Nearby stands a granite cross marked ‘Unknown Yet Well Known’, marking the mass grave of 30 or more seafarers who Hawker insisted should be buried in the churchyard.  The epitaph on the tomb (above) is inscribed with the quotation, ‘They came in paths of storm, they found this quiet home in Christian ground’.

Much of the original Norman church survives – there are Norman beasts in the doorway (above) and the font is the oldest known Norman font (below), with a cable decoration around the waist.  Simon Jenkins describes the hollowed bowl as being like ‘an open hard-boiled egg’.  The church is dedicated to Saint  Morwenna, an early 6th century Cornish saint who had a cell at Morwenstow.  She was the sister of Saint Juliot, who had a cell and founded the church near Boscastle that we visited yesterday.  Hawker wrote:

Welcome, wild rock and lonely shore!
Where round my days dark seas shall roar,
And thy gray fane, Morwenna, stand
The beacon of the Eternal Land.

A path leads from the church down to the cliff edge where the National Trust’s smallest building, ‘Hawker’s Hut’ is built into the face of the cliff. Here, Hawker spent many hours in contemplation, looking out to sea towards the island of Lundy, writing poetry, and smoking his opium pipe. He entertained guests here, including Alfred Tennyson and Charles Kingsley (whether they joined him in a drag on the opium pipe is unknown).

Other eccentricities included dressing up as a mermaid and excommunicating his cat for mousing on Sundays. He dressed in a claret-coloured coat, blue fisherman’s jersey, long sea-boots, a pink brimless hat and a poncho made from a yellow horse blanket. He talked to birds, invited his nine cats into church and kept a huge pig as a pet. He married twice, the first time a woman twice his age; then, after her death, a Polish woman a third his age.

The view from Hawker’s Hut

Inside Hawker’s Hut

Hawker’s Hut

Hawker built himself a remarkable Rectory (above) next to the church, with chimneys modelled on the towers of the churches in his life.

Hawker is also renowned as the author of  ‘The Song of the Western Men’, also known as ‘Trelawny’. He wrote the song in 1824, telling of events that took place in 1688, when James II, used the royal prerogative to suspend the operation of legislation directed against those who did not worship in accordance with the rites of the Church of England by issuing a Declaration of Indulgence towards Catholics and ordering it to be read in every church.  The song was inspired by the story of Jonathan Trelawny, one of  seven bishops who refused to read out the Indulgence and who  were  imprisoned in the Tower of London.  Hawker played around with the historical truth: the march on London described in the song only reached Bristol, before Trelawny was acquitted by a jury in London and released.

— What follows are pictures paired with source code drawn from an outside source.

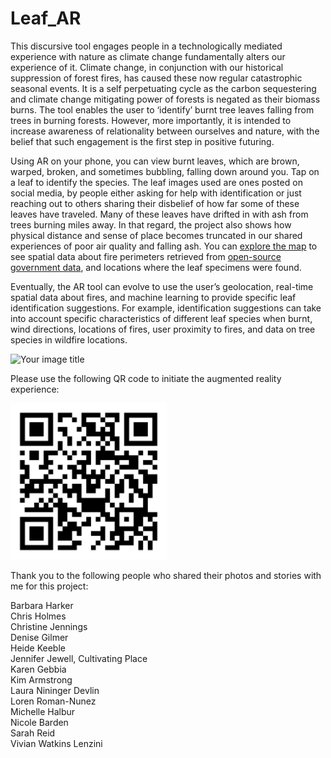 # Leaf_AR

This discursive tool engages people in a technologically mediated experience with nature as climate change fundamentally alters our experience of it. Climate change, in conjunction with our historical suppression of forest fires, has caused these now regular catastrophic seasonal events. It is a self perpetuating cycle as the carbon sequestering and climate change mitigating power of forests is negated as their biomass burns. The tool enables the user to ‘identify’ burnt tree leaves falling from trees in burning forests. However, more importantly, it is intended to increase awareness of relationality between ourselves and nature, with the belief that such engagement is the first step in positive futuring.

Using AR on your phone, you can view burnt leaves, which are brown, warped, broken, and sometimes bubbling, falling down around you. Tap on a leaf to identify the species. The leaf images used are ones posted on social media, by people either asking for help with identification or just reaching out to others sharing their disbelief of how far some of these leaves have traveled. Many of these leaves have drifted in with ash from trees burning miles away. In that regard, the project also shows how physical distance and sense of place becomes truncated in our shared experiences of poor air quality and falling ash. You can [explore the map](https://www.alexandraharker.com/Leaf_AR/map) to see spatial data about fire perimeters retrieved from [open-source government data](https://gis.data.ca.gov/datasets/f72ebe741e3b4f0db376b4e765728339_0), and locations where the leaf specimens were found.

Eventually, the AR tool can evolve to use the user’s geolocation, real-time spatial data about fires, and machine learning to provide specific leaf identification suggestions. For example, identification suggestions can take into account specific characteristics of different leaf species when burnt, wind directions, locations of fires, user proximity to fires, and data on tree species in wildfire locations.

<img src="map.gif" alt="Your image title" width="500"/>

Please use the following QR code to initiate the augmented reality experience:

<img src="qr-code.png" alt="Your image title" width="250"/>

Thank you to the following people who shared their photos and stories with me for this project:

Barbara Harker
<br>Chris Holmes
<br>Christine Jennings
<br>Denise Gilmer
<br>Heide Keeble
<br>Jennifer Jewell, Cultivating Place
<br>Karen Gebbia
<br>Kim Armstrong
<br>Laura Nininger Devlin
<br>Loren Roman-Nunez
<br>Michelle Halbur
<br>Nicole Barden
<br>Sarah Reid
<br>Vivian Watkins Lenzini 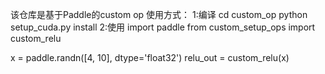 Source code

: 该仓库是基于Paddle的custom op
使用方式：
1:编译
cd custom_op
python setup_cuda.py install 
2:使用
import paddle
from custom_setup_ops import custom_relu

x = paddle.randn([4, 10], dtype='float32')
relu_out = custom_relu(x)
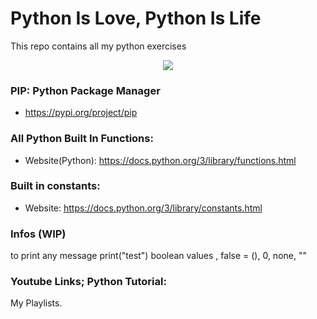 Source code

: # Python Is Love, Python Is Life
This repo contains all my python exercises

<p align="center">
  <img src="https://www.python.org/static/community_logos/python-logo-master-v3-TM.png"/>
</p>

### PIP: Python Package Manager
* https://pypi.org/project/pip
### All Python Built In Functions:
* Website(Python): https://docs.python.org/3/library/functions.html
### Built in constants:
* Website: https://docs.python.org/3/library/constants.html

### Infos (WIP)
to print any message print("test")
boolean values , false = (), 0, none, ""

### Youtube Links; Python Tutorial:
My Playlists.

A good sword and a trusty hand!
A faithful heart and true!
King James’s men shall understand
What Cornish lads can do!

And have they fixed the where and when?
And shall Trelawny die?
Here’s twenty thousand Cornish men
Will know the reason why!

And when we come to London Wall,
A pleasant sight to view,
Come forth! come forth! ye cowards all:
Here’s men as good as you.
‘Trelawny he’s in keep and hold;
Trelawny he may die:
Here’s twenty thousand Cornish bold
Will know the reason why

By the end of Hawker’s time as vicar the church was in a ruinous state of disrepair.  The wooden roof was rotten and let in streams of water.  The pillars were green with lichen and the side of the tower bulged.  Storms had torn out the glass in the windows.  Before his death, Hawker had tried, unsuccessfully, to raise enough money for repairs.

Later, back in the churchyard, I pondered the nature of this man, Oxford-educated and culturally far-removed from his parishioners, who came to this wild and isolated place and dedicated himself to the lives of the villagers and the souls of shipwrecked sailors.

There are only two buildings in the vicinity of the church – the Rectory and the 13th century Rectory Farm, which is now a tearoom where everything is homemade.  We sat in the garden enjoying the unexpected warm sunshine while a wedding party assembled at the church across the road.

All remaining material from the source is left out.